Anyways... I was just asking if there was a way in LAFHA to claim relocation expenses. Because I've seen some sites like LAFHA - Living Away From Home Allowance claiming that relocation expenses can be claimed. But i need the details to get back with to my employer..

Many thanks!!


----------



## GlobalIndian (Mar 1, 2012)

*Relocation expenses?*



Schnitzer said:


> Thanks for your reply TJ.
> 
> I'm aware they're going to cancel it coming July and its sad I would only receive it for 2 salaries... its a bit unfair when compared to the lack of facilities they give to 457 holders against the same tax deduction. Its just like stealing our money.
> 
> ...


Hi, 
I am moving from India to Sydney on a 457.. I have been offered 90k+super.. But the company has communicated that they will not cover any relocation costs . Reading various threads on this forum n your questions, I am still on clear as to whether I (or anybody on 457) can claim relocation benefits (flights + initial accommodation etc) ? The company is claiming that nobody at my level, i.e. , @90K do not get relocation benefits? Is that true? Did you get any relocation benefits? What is your salary level, if I may ask.. Really concerned as the role is really good, would really want to move there...but spending about 8k (flights including wife's+ rental+bonds etc) from my pocket is unbearable


----------



## Guest (May 29, 2012)

It would be down to your employer and their company policy. There is no one else you could claim anything from, if they want you they may stretch to meeting part of the costs.


----------



## GlobalIndian (Mar 1, 2012)

*Is it a norm for companies to offer Relocation benefits..*



_shel said:


> It would be down to your employer and their company policy. There is no one else you could claim anything from, if they want you they may stretch to meeting part of the costs.

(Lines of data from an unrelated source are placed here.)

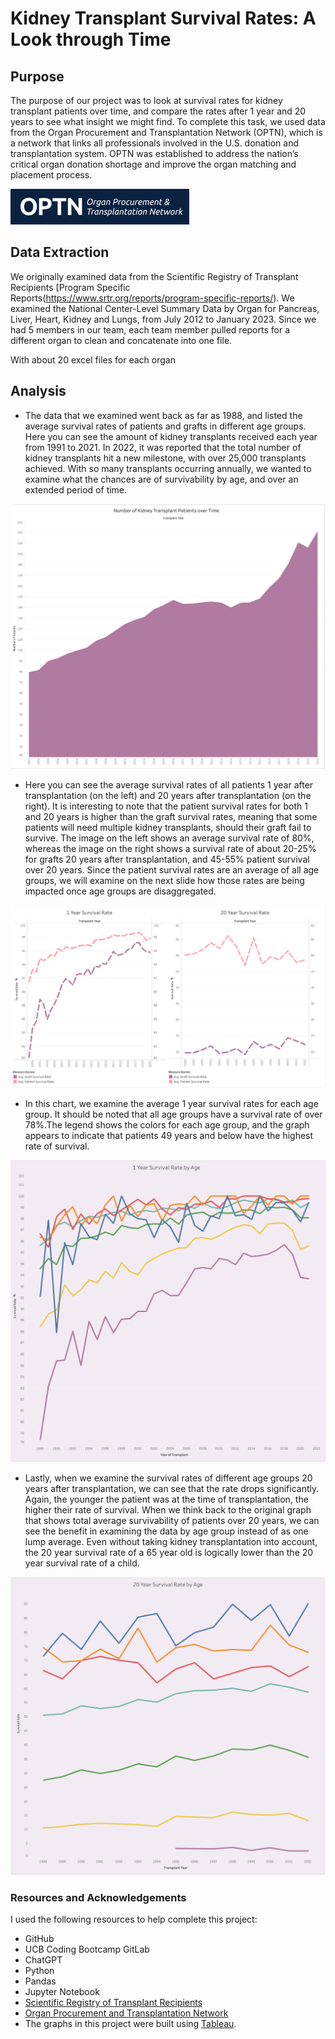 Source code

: # Kidney Transplant Survival Rates: A Look through Time

## Purpose
The purpose of our project was to look at survival rates for kidney transplant patients over time, and compare the rates after 1 year and 20 years to see what insight we might find. To complete this task, we used data from the Organ Procurement and Transplantation Network (OPTN), which is a network that links all professionals involved in the U.S. donation and transplantation system. OPTN was established to address the nation’s critical organ donation shortage and improve the organ matching and placement process. 

![](https://github.com/mvogel3/transplant-survival/blob/Houdini24/Images/OPTN%20Logo.png)

## Data Extraction
We originally examined data from the Scientific Registry of Transplant Recipients [Program Specific Reports(https://www.srtr.org/reports/program-specific-reports/). We examined the National Center-Level Summary Data by Organ for Pancreas, Liver, Heart, Kidney and Lungs, from July 2012 to January 2023. Since we had 5 members in our team, each team member pulled reports for a different organ to clean and concatenate into one file.

With about 20 excel files for each organ

## Analysis
* The data that we examined went back as far as 1988, and listed the average survival rates of patients and grafts in different age groups. Here you can see the amount of kidney transplants received each year from 1991 to 2021. In 2022, it was reported that the total number of kidney transplants hit a new milestone, with over 25,000 transplants achieved. With so many transplants occurring annually, we wanted to examine what the chances are of survivability by age, and over an extended period of time.

![](https://github.com/mvogel3/transplant-survival/blob/Houdini24/Images/Kidney%20Patients%20Over%20Time.png)

* Here you can see the average survival rates of all patients 1 year after transplantation (on the left) and 20 years after transplantation (on the right). It is interesting to note that the patient survival rates for both 1 and 20 years is higher than the graft survival rates, meaning that some patients will need multiple kidney transplants, should their graft fail to survive. The image on the left shows an average survival rate of 80%, whereas the image on the right shows a survival rate of about 20-25% for grafts 20 years after transplantation, and 45-55% patient survival over 20 years. Since the patient survival rates are an average of all age groups, we will examine on the next slide how those rates are being impacted once age groups are disaggregated.

![](https://github.com/mvogel3/transplant-survival/blob/Houdini24/Images/Survival%20Rates%20over%20Time.png)
  
* In this chart, we examine the average 1 year survival rates for each age group. It should be noted that all age groups have a survival rate of over 78%.The legend shows the colors for each age group, and the graph appears to indicate that patients 49 years and below have the highest rate of survival.

![](https://github.com/mvogel3/transplant-survival/blob/Houdini24/Images/1%20Year%20Survivability%20by%20Age.png)

* Lastly, when we examine the survival rates of different age groups 20 years after transplantation, we can see that the rate drops significantly. Again, the younger the patient was at the time of transplantation, the higher their rate of survival. When we think back to the original graph that shows total average survivability of patients over 20 years, we can see the benefit in examining the data by age group instead of as one lump average. Even without taking kidney transplantation into account, the 20 year survival rate of a 65 year old is logically lower than the 20 year survival rate of a child.

![](https://github.com/mvogel3/transplant-survival/blob/Houdini24/Images/20%20Year%20Survival%20Rate.png)

### Resources and Acknowledgements
I used the following resources to help complete this project:

* GitHub
* UCB Coding Bootcamp GitLab
* ChatGPT
* Python
* Pandas
* Jupyter Notebook
* [Scientific Registry of Transplant Recipients](https://www.srtr.org)
* [Organ Procurement and Transplantation Network](https://optn.transplant.hrsa.gov)
* The graphs in this project were built using [Tableau](https://public.tableau.com/views/GraftandPatientSurvivalRateoverTime/1YearSurvivalRatebyAge?:language=en-US&publish=yes&:display_count=n&:origin=viz_share_link).

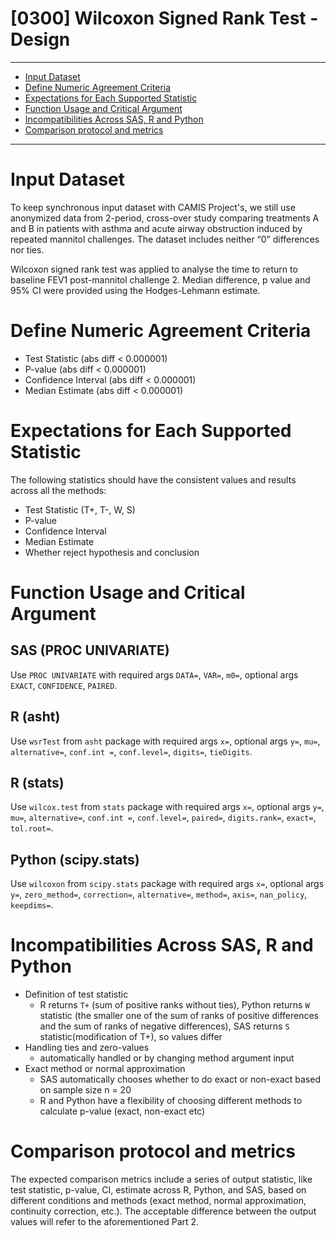 
# [0300] Wilcoxon Signed Rank Test - Design

---
- [Input Dataset](#input-dataset)
- [Define Numeric Agreement Criteria](#define-numeric-agreement-criteria)
- [Expectations for Each Supported Statistic](#expectations-for-eachs-supported-statistic)
- [Function Usage and Critical Argument](#function-usage-and-critical-argument)
- [Incompatibilities Across SAS, R and Python](#incompatibilities-across-sas-r-and-python)
- [Comparison protocol and metrics](#comparison-protocol-and-metrics)

---

# Input Dataset

To keep synchronous input dataset with CAMIS Project's, we still use anonymized data from 2-period, cross-over study comparing treatments A and B in patients with asthma and acute airway obstruction induced by repeated mannitol challenges. The dataset includes neither “0” differences nor ties.

Wilcoxon signed rank test was applied to analyse the time to return to baseline FEV1 post-mannitol challenge 2. Median difference, p value and 95% CI were provided using the Hodges-Lehmann estimate.

# Define Numeric Agreement Criteria

- Test Statistic (abs diff < 0.000001)
- P-value (abs diff < 0.000001)
- Confidence Interval (abs diff < 0.000001)
- Median Estimate (abs diff < 0.000001)

# Expectations for Each Supported Statistic

The following statistics should have the consistent values and results across all the methods:
- Test Statistic (T+, T-, W, S)
- P-value
- Confidence Interval
- Median Estimate
- Whether reject hypothesis and conclusion

# Function Usage and Critical Argument

## SAS (PROC UNIVARIATE)
Use `PROC UNIVARIATE` with required args `DATA=`, `VAR=`, `m0=`, optional args `EXACT`, `CONFIDENCE`, `PAIRED`.

## R (asht)
Use `wsrTest` from `asht` package with required args `x=`, optional args `y=`, `mu=`, `alternative=`, `conf.int =`, `conf.level=`, `digits=`, `tieDigits`.

## R (stats)
Use `wilcox.test` from `stats` package with required args `x=`, optional args `y=`, `mu=`, `alternative=`, `conf.int =`, `conf.level=`, `paired=`, `digits.rank=`, `exact=`, `tol.root=`.

## Python (scipy.stats)
Use `wilcoxon` from `scipy.stats` package with required args `x=`, optional args `y=`, `zero_method=`, `correction=`, `alternative=`, `method=`, `axis=`, `nan_policy`, `keepdims=`.

# Incompatibilities Across SAS, R and Python

- Definition of test statistic
  - R returns `T+` (sum of positive ranks without ties), Python returns `W` statistic (the smaller one of the sum of ranks of positive differences and the sum of ranks of negative differences), SAS returns `S` statistic(modification of T+), so values differ
- Handling ties and zero-values
  - automatically handled or by changing method argument input
- Exact method or normal approximation
  - SAS automatically chooses whether to do exact or non-exact based on sample size n = 20
  - R and Python have a flexibility of choosing different methods to calculate p-value (exact, non-exact etc)


# Comparison protocol and metrics
The expected comparison metrics include a series of output statistic, like test statistic, p-value, CI, estimate across R, Python, and SAS, based on different conditions and methods (exact method, normal approximation, continuity correction, etc.). The acceptable difference between the output values will refer to the aforementioned Part 2. 

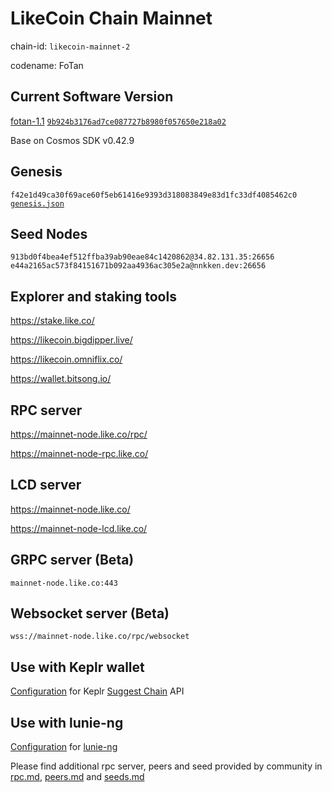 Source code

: # LikeCoin Chain Mainnet

chain-id: `likecoin-mainnet-2`

codename: FoTan

## Current Software Version

[fotan-1.1](https://github.com/likecoin/likecoin-chain/releases/tag/fotan-1.1) [`9b924b3176ad7ce087727b8980f057650e218a02`](https://github.com/likecoin/likecoin-chain/commit/9b924b3176ad7ce087727b8980f057650e218a02)

Base on Cosmos SDK v0.42.9

## Genesis

`f42e1d49ca30f69ace60f5eb61416e9393d318083849e83d1fc33df4085462c0`
[`genesis.json`](./genesis.json)

## Seed Nodes

`913bd0f4bea4ef512ffba39ab90eae84c1420862@34.82.131.35:26656`
`e44a2165ac573f84151671b092aa4936ac305e2a@nnkken.dev:26656`

## Explorer and staking tools

https://stake.like.co/

https://likecoin.bigdipper.live/

https://likecoin.omniflix.co/

https://wallet.bitsong.io/


## RPC server

https://mainnet-node.like.co/rpc/

https://mainnet-node-rpc.like.co/

## LCD server

https://mainnet-node.like.co/

https://mainnet-node-lcd.like.co/

## GRPC server (Beta)

`mainnet-node.like.co:443`

## Websocket server (Beta)

`wss://mainnet-node.like.co/rpc/websocket`

## Use with Keplr wallet

[Configuration](keplr.json) for Keplr [Suggest Chain](https://docs.keplr.app/api/suggest-chain.html) API

## Use with lunie-ng

[Configuration](network.json) for [lunie-ng](https://github.com/likecoin/lunie-ng)

Please find additional rpc server, peers and seed provided by community in [rpc.md](rpc.md), [peers.md](peers.md) and [seeds.md](seeds.md)

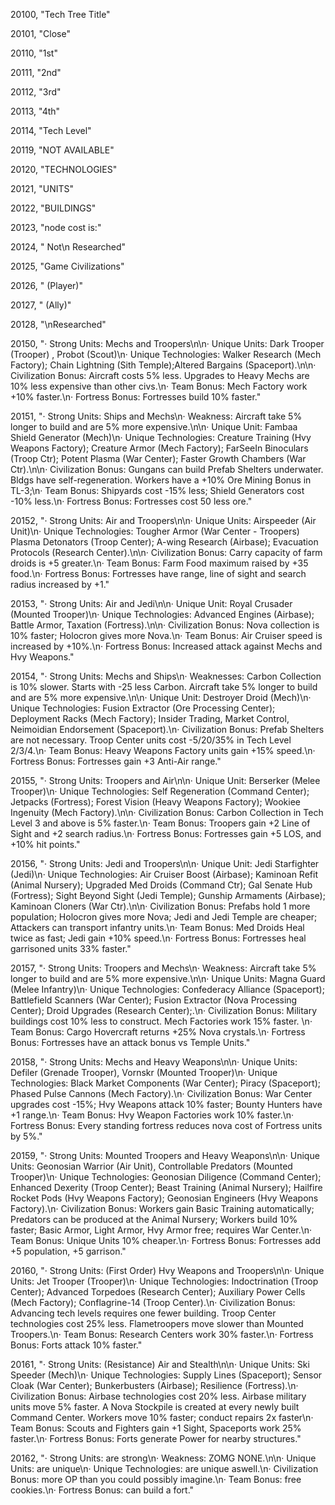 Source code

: ﻿20100, "Tech Tree Title"

20101, "Close"

20110, "1st"

20111, "2nd"

20112, "3rd"

20113, "4th"

20114, "Tech Level"

20119, "NOT AVAILABLE"

20120, "TECHNOLOGIES"

20121, "UNITS"

20122, "BUILDINGS"

20123, "node cost is:"

20124, "          Not\n  Researched"

20125, "Game Civilizations"

20126, " (Player)"

20127, " (Ally)"

20128, "\nResearched"

20150, "· Strong Units: Mechs and Troopers\n\n· Unique Units: Dark Trooper (Trooper) , Probot (Scout)\n· Unique Technologies: Walker Research (Mech Factory); Chain Lightning (Sith Temple);Altered Bargains (Spaceport).\n\n· Civilization Bonus: Aircraft costs 5% less. Upgrades to Heavy Mechs are 10% less expensive than other civs.\n· Team Bonus: Mech Factory work +10% faster.\n· Fortress Bonus: Fortresses build 10% faster."

20151, "· Strong Units: Ships and Mechs\n· Weakness: Aircraft take 5% longer to build and are 5% more expensive.\n\n· Unique Unit: Fambaa Shield Generator (Mech)\n· Unique Technologies: Creature Training (Hvy Weapons Factory); Creature Armor (Mech Factory); FarSeeIn Binoculars (Troop Ctr); Potent Plasma (War Center); Faster Growth Chambers (War Ctr).\n\n· Civilization Bonus: Gungans can build Prefab Shelters underwater. Bldgs have self-regeneration. Workers have a +10% Ore Mining Bonus in TL-3;\n· Team Bonus: Shipyards cost -15% less; Shield Generators cost -10% less.\n· Fortress Bonus: Fortresses cost 50 less ore."

20152, "· Strong Units: Air and Troopers\n\n· Unique Units: Airspeeder (Air Unit)\n· Unique Technologies: Tougher Armor (War Center - Troopers) Plasma Detonators (Troop Center); A-wing Research (Airbase); Evacuation Protocols (Research Center).\n\n· Civilization Bonus: Carry capacity of farm droids is +5 greater.\n· Team Bonus: Farm Food maximum raised by +35 food.\n· Fortress Bonus: Fortresses have range, line of sight and search radius increased by +1."

20153, "· Strong Units: Air and Jedi\n\n· Unique Unit: Royal Crusader (Mounted Trooper)\n· Unique Technologies: Advanced Engines (Airbase); Battle Armor, Taxation (Fortress).\n\n· Civilization Bonus: Nova collection is 10% faster; Holocron gives more Nova.\n· Team Bonus: Air Cruiser speed is increased by +10%.\n· Fortress Bonus: Increased attack against Mechs and Hvy Weapons."

20154, "· Strong Units: Mechs and Ships\n· Weaknesses: Carbon Collection is 10% slower. Starts with -25 less Carbon.  Aircraft take 5% longer to build and are 5% more expensive.\n\n· Unique Unit: Destroyer Droid (Mech)\n· Unique Technologies: Fusion Extractor (Ore Processing Center); Deployment Racks (Mech Factory); Insider Trading, Market Control, Neimoidian Endorsement (Spaceport).\n· Civilization Bonus: Prefab Shelters are not necessary. Troop Center units cost -5/20/35% in Tech Level 2/3/4.\n· Team Bonus: Heavy Weapons Factory units gain +15% speed.\n· Fortress Bonus: Fortresses gain +3 Anti-Air range."

20155, "· Strong Units: Troopers and Air\n\n· Unique Unit: Berserker (Melee Trooper)\n· Unique Technologies: Self Regeneration (Command Center); Jetpacks (Fortress); Forest Vision (Heavy Weapons Factory); Wookiee Ingenuity (Mech Factory).\n\n· Civilization Bonus: Carbon Collection in Tech Level 3 and above is 5% faster.\n· Team Bonus: Troopers gain +2 Line of Sight and +2 search radius.\n· Fortress Bonus: Fortresses gain +5 LOS, and +10% hit points."

20156, "· Strong Units: Jedi and Troopers\n\n· Unique Unit: Jedi Starfighter (Jedi)\n· Unique Technologies: Air Cruiser Boost (Airbase); Kaminoan Refit (Animal Nursery); Upgraded Med Droids (Command Ctr); Gal Senate Hub (Fortress); Sight Beyond Sight (Jedi Temple); Gunship Armaments (Airbase); Kaminoan Cloners (War Ctr).\n\n· Civilization Bonus: Prefabs hold 1 more population; Holocron gives more Nova; Jedi and Jedi Temple are cheaper; Attackers can transport infantry units.\n· Team Bonus: Med Droids Heal twice as fast; Jedi gain +10% speed.\n· Fortress Bonus: Fortresses heal garrisoned units 33% faster."

20157, "· Strong Units: Troopers and Mechs\n· Weakness: Aircraft take 5% longer to build and are 5% more expensive.\n\n· Unique Units: Magna Guard (Melee Infantry)\n· Unique Technologies: Confederacy Alliance (Spaceport); Battlefield Scanners (War Center); Fusion Extractor (Nova Processing Center); Droid Upgrades (Research Center);.\n· Civilization Bonus: Military buildings cost 10% less to construct. Mech Factories work 15% faster. \n· Team Bonus: Cargo Hovercraft returns +25% Nova crystals.\n· Fortress Bonus: Fortresses have an attack bonus vs Temple Units."

20158, "· Strong Units: Mechs and Heavy Weapons\n\n· Unique Units: Defiler (Grenade Trooper), Vornskr (Mounted Trooper)\n· Unique Technologies: Black Market Components (War Center); Piracy (Spaceport); Phased Pulse Cannons (Mech Factory).\n· Civilization Bonus: War Center upgrades cost -15%; Hvy Weapons attack 10% faster; Bounty Hunters have +1 range.\n· Team Bonus: Hvy Weapon Factories work 10% faster.\n· Fortress Bonus: Every standing fortress reduces nova cost of Fortress units by 5%."

20159, "· Strong Units: Mounted Troopers and Heavy Weapons\n\n· Unique Units: Geonosian Warrior (Air Unit), Controllable Predators (Mounted Trooper)\n· Unique Technologies: Geonosian Diligence (Command Center); Enhanced Dexerity (Troop Center); Beast Training (Animal Nursery); Hailfire Rocket Pods (Hvy Weapons Factory); Geonosian Engineers (Hvy Weapons Factory).\n· Civilization Bonus: Workers gain Basic Training automatically; Predators can be produced at the Animal Nursery; Workers build 10% faster; Basic Armor, Light Armor, Hvy Armor free; requires War Center.\n· Team Bonus: Unique Units 10% cheaper.\n· Fortress Bonus: Fortresses add +5 population, +5 garrison."

20160, "· Strong Units: (First Order) Hvy Weapons and Troopers\n\n· Unique Units: Jet Trooper (Trooper)\n· Unique Technologies: Indoctrination (Troop Center); Advanced Torpedoes (Research Center); Auxiliary Power Cells (Mech Factory); Conflagrine-14 (Troop Center).\n· Civilization Bonus: Advancing tech levels requires one fewer building. Troop Center technologies cost 25% less. Flametroopers move slower than Mounted Troopers.\n· Team Bonus: Research Centers work 30% faster.\n· Fortress Bonus: Forts attack 10% faster."

20161, "· Strong Units: (Resistance) Air and Stealth\n\n· Unique Units: Ski Speeder (Mech)\n· Unique Technologies: Supply Lines (Spaceport); Sensor Cloak (War Center); Bunkerbusters (Airbase); Resilience (Fortress).\n· Civilization Bonus: Airbase technologies cost 20% less. Airbase military units move 5% faster. A Nova Stockpile is created at every newly built Command Center. Workers move 10% faster; conduct repairs 2x faster\n· Team Bonus: Scouts and Fighters gain +1 Sight, Spaceports work 25% faster.\n· Fortress Bonus: Forts generate Power for nearby structures."

20162, "· Strong Units: are strong\n· Weakness: ZOMG NONE.\n\n· Unique Units: are unique\n· Unique Technologies: are unique aswell.\n· Civilization Bonus: more OP than you could possibly imagine.\n· Team Bonus: free cookies.\n· Fortress Bonus: can build a fort."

Hi, thanks for the reply... But just wanted to know if this is a norm that companies in Australia do not offer relocation benefits...? I have been told me the recruitment agent that unless you are a 'C' level hire, no company in australia provides you with relocation benefits... is it true? Possible to share the name of some companies.. which provide relocation benefits?

Your reply is really appreciated.


----------



## Guest (May 30, 2012)

I don't see that many being offered relocation. Many seem to believe they should but I've only seen a few manage it after negotiation. It is more usual with international and very large companies. The rest don't seem to bother, many only paying the visa costs which they want repaying if you leave before term. 
Speak to them and see if they'll offer to share costs.


----------



## Maz25 (Jul 6, 2008)

It's mainly the large multinational and mining companies who are offering relocation packages these days and that's mainly due to the fact that they need to entice workers to meet the current skills shortage in the mining and resources industries.

There's no rule that says a company has to pay anything other than their part of the visa cost (even the cost of the 457 visa is yours to bear though some companies will pay for it). As Shel has rightly said, you need to negotiate with them but typically, if it's not in their HR policy, there's very little chance that they will make an exception.


----------



## teejay212 (Aug 20, 2010)

My company paid for our 457 visas, one-way flights for both of us, 4 weeks accommodation in an apartment in West Perth, 4 weeks use of a company vehicle and an orientation company showing us around and helping us find an apartment, set up utility bills etc - everything we needed to settle into a new country !!


----------



## wesleynicks (Jun 2, 2012)

I was lucky enough to get sponsored and moved from the UK to Sydney with NO relocation assistance. Unless you are a senior manager probably earning in excess of $150,000 then companies won't offer any assistance. At the end of the day the way I see it is why should they? I think you should, like myself, consider yourself to be very lucky to get sponsored an have a job to come to in Australia. 

If you want to live in one of the best countries in the world then it's up to you to sort yourself out and stop looking for hand outs! There is a lot of people who will kill themselves to be in your situation. I know some people pay for the visa, move all there family and don't have a job to come too! Mad I know but it does happen.

My profession is recruitment and I deal with both people here in Australia and over seas looking for sponsorship.

All the best to you all!


----------